Aqui este NOPRIOPORTSRC eu pens que seja para configurar portos locais de baixa prioridade, aqueles 49152-49170 são portos que eu no proftp configurei para ele usar em modo passivo. Mesmo com estes settings quando varias pessoas estavam a sacar por ftp a linha ficava completamente lagada.

Algo me diz que estes NOPRIOPORTSRC são aplicados tanto a trafego que sai da box como que entra (nao sei ao certo, perçebo pouco de QOS e ainda nao olhei como deve ser para o script).

----------

## PT_LAmb

Vivas novamente,

Desde ja obrigado humpback! 

Surgiu-me agora a ideia de por nas portas quer de SRC e DST de alta prioridade o 22, 23 e 21, para diminuir ao maximo a latencia.

Daqui a uns mesitos volto ca para mostrar como ficou o meu.

Um abraço,

Ricardo Cordeiro  :Smile: 

----------

## MetalGod

mas para baixar a latencia podes usar iptables   :Smile: 

----------

## PT_LAmb

 *MetalGOD wrote:*   

> mas para baixar a latencia podes usar iptables  

 Como?

Ricardo Cordeiro  :Smile: 

----------

## To

 *PT_LAmb wrote:*   

>  *MetalGOD wrote:*   mas para baixar a latencia podes usar iptables   Como?
> 
> Ricardo Cordeiro 

 

É uma boa pergunta. 

Já agora, se calhar nem perciso deste pacote, mas aqui fica uma pergunta. É possivel eu restringir o output a 1 IP? tipo definir que o 10.10.10.3 só pode mandar uma máximo de 3kb/s ? Se fosse possivél era porreiro.

Tó

----------

## PT_LAmb

 *To wrote:*   

> Já agora, se calhar nem perciso deste pacote, mas aqui fica uma pergunta.
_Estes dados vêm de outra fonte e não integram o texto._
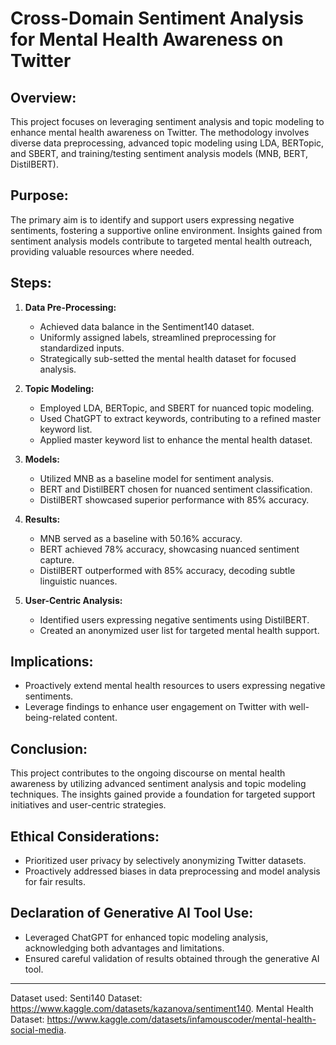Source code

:# Cross-Domain Sentiment Analysis for Mental Health Awareness on Twitter

## Overview:

This project focuses on leveraging sentiment analysis and topic modeling to enhance mental health awareness on Twitter. The methodology involves diverse data preprocessing, advanced topic modeling using LDA, BERTopic, and SBERT, and training/testing sentiment analysis models (MNB, BERT, DistilBERT).

## Purpose:

The primary aim is to identify and support users expressing negative sentiments, fostering a supportive online environment. Insights gained from sentiment analysis models contribute to targeted mental health outreach, providing valuable resources where needed.

## Steps:

1. **Data Pre-Processing:**
   - Achieved data balance in the Sentiment140 dataset.
   - Uniformly assigned labels, streamlined preprocessing for standardized inputs.
   - Strategically sub-setted the mental health dataset for focused analysis.

2. **Topic Modeling:**
   - Employed LDA, BERTopic, and SBERT for nuanced topic modeling.
   - Used ChatGPT to extract keywords, contributing to a refined master keyword list.
   - Applied master keyword list to enhance the mental health dataset.

3. **Models:**
   - Utilized MNB as a baseline model for sentiment analysis.
   - BERT and DistilBERT chosen for nuanced sentiment classification.
   - DistilBERT showcased superior performance with 85% accuracy.

4. **Results:**
   - MNB served as a baseline with 50.16% accuracy.
   - BERT achieved 78% accuracy, showcasing nuanced sentiment capture.
   - DistilBERT outperformed with 85% accuracy, decoding subtle linguistic nuances.

5. **User-Centric Analysis:**
   - Identified users expressing negative sentiments using DistilBERT.
   - Created an anonymized user list for targeted mental health support.

## Implications:

- Proactively extend mental health resources to users expressing negative sentiments.
- Leverage findings to enhance user engagement on Twitter with well-being-related content.

## Conclusion:

This project contributes to the ongoing discourse on mental health awareness by utilizing advanced sentiment analysis and topic modeling techniques. The insights gained provide a foundation for targeted support initiatives and user-centric strategies.

## Ethical Considerations:

- Prioritized user privacy by selectively anonymizing Twitter datasets.
- Proactively addressed biases in data preprocessing and model analysis for fair results.

## Declaration of Generative AI Tool Use:

- Leveraged ChatGPT for enhanced topic modeling analysis, acknowledging both advantages and limitations.
- Ensured careful validation of results obtained through the generative AI tool.

---

Dataset used:
Senti140 Dataset: https://www.kaggle.com/datasets/kazanova/sentiment140.
Mental Health Dataset: https://www.kaggle.com/datasets/infamouscoder/mental-health-social-media.
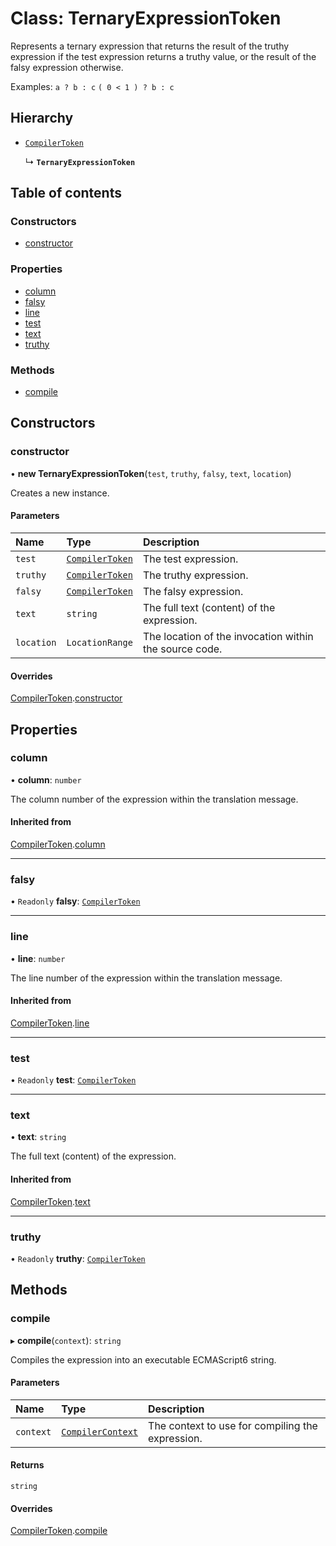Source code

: # Class: TernaryExpressionToken

Represents a ternary expression that returns the result of the truthy expression if the test expression returns a
truthy value, or the result of the falsy expression otherwise.

Examples:
`a ? b : c`
`( 0 < 1 ) ? b : c`

## Hierarchy

- [`CompilerToken`](CompilerToken.md)

  ↳ **`TernaryExpressionToken`**

## Table of contents

### Constructors

- [constructor](TernaryExpressionToken.md#constructor)

### Properties

- [column](TernaryExpressionToken.md#column)
- [falsy](TernaryExpressionToken.md#falsy)
- [line](TernaryExpressionToken.md#line)
- [test](TernaryExpressionToken.md#test)
- [text](TernaryExpressionToken.md#text)
- [truthy](TernaryExpressionToken.md#truthy)

### Methods

- [compile](TernaryExpressionToken.md#compile)

## Constructors

### constructor

• **new TernaryExpressionToken**(`test`, `truthy`, `falsy`, `text`, `location`)

Creates a new instance.

#### Parameters

| Name | Type | Description |
| :------ | :------ | :------ |
| `test` | [`CompilerToken`](CompilerToken.md) | The test expression. |
| `truthy` | [`CompilerToken`](CompilerToken.md) | The truthy expression. |
| `falsy` | [`CompilerToken`](CompilerToken.md) | The falsy expression. |
| `text` | `string` | The full text (content) of the expression. |
| `location` | `LocationRange` | The location of the invocation within the source code. |

#### Overrides

[CompilerToken](CompilerToken.md).[constructor](CompilerToken.md#constructor)

## Properties

### column

• **column**: `number`

The column number of the expression within the translation message.

#### Inherited from

[CompilerToken](CompilerToken.md).[column](CompilerToken.md#column)

___

### falsy

• `Readonly` **falsy**: [`CompilerToken`](CompilerToken.md)

___

### line

• **line**: `number`

The line number of the expression within the translation message.

#### Inherited from

[CompilerToken](CompilerToken.md).[line](CompilerToken.md#line)

___

### test

• `Readonly` **test**: [`CompilerToken`](CompilerToken.md)

___

### text

• **text**: `string`

The full text (content) of the expression.

#### Inherited from

[CompilerToken](CompilerToken.md).[text](CompilerToken.md#text)

___

### truthy

• `Readonly` **truthy**: [`CompilerToken`](CompilerToken.md)

## Methods

### compile

▸ **compile**(`context`): `string`

Compiles the expression into an executable ECMAScript6 string.

#### Parameters

| Name | Type | Description |
| :------ | :------ | :------ |
| `context` | [`CompilerContext`](CompilerContext.md) | The context to use for compiling the expression. |

#### Returns

`string`

#### Overrides

[CompilerToken](CompilerToken.md).[compile](CompilerToken.md#compile)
É possivel eu restringir o output a 1 IP? tipo definir que o 10.10.10.3 só pode mandar uma máximo de 3kb/s ? Se fosse possivél era porreiro.
> 
> Tó

 Se calhar e' com o iptables como o MetalG0d, mas ele ainda nao disse como.  :Sad: 

Ricardo Cordeiro  :Smile: 

----------

## xef

 *To wrote:*   

>  *PT_LAmb wrote:*    *MetalGOD wrote:*   mas para baixar a latencia podes usar iptables   Como?
> 
> Ricardo Cordeiro  
> 
> É uma boa pergunta. 
> ...

 

Sim, é possivel e eu uso isso. Mas as iptables apensas servem para marcar os pacotes, o que restringe as velocidades é o tc.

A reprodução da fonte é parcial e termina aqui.